Records for the exercise –
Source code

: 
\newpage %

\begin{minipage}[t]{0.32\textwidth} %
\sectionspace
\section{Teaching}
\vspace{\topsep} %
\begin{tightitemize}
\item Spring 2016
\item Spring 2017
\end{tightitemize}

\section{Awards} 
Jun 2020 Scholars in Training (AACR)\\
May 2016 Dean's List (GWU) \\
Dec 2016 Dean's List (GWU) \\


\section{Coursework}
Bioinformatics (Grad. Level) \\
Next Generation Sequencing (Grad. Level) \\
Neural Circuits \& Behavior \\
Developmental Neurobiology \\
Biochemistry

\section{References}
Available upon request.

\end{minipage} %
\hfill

What you are asked to do – Repeat only the lines above, from the first line of the entries through the line that contains "Available upon request.", including both ends.

Reply –
Source code

: 
\newpage %

\begin{minipage}[t]{0.32\textwidth} %
\sectionspace
\section{Teaching}
\vspace{\topsep} %
\begin{tightitemize}
\item Spring 2016
\item Spring 2017
\end{tightitemize}

\section{Awards} 
Jun 2020 Scholars in Training (AACR)\\
May 2016 Dean's List (GWU) \\
Dec 2016 Dean's List (GWU) \\


\section{Coursework}
Bioinformatics (Grad. Level) \\
Next Generation Sequencing (Grad. Level) \\
Neural Circuits \& Behavior \\
Developmental Neurobiology \\
Biochemistry

\section{References}
Available upon request.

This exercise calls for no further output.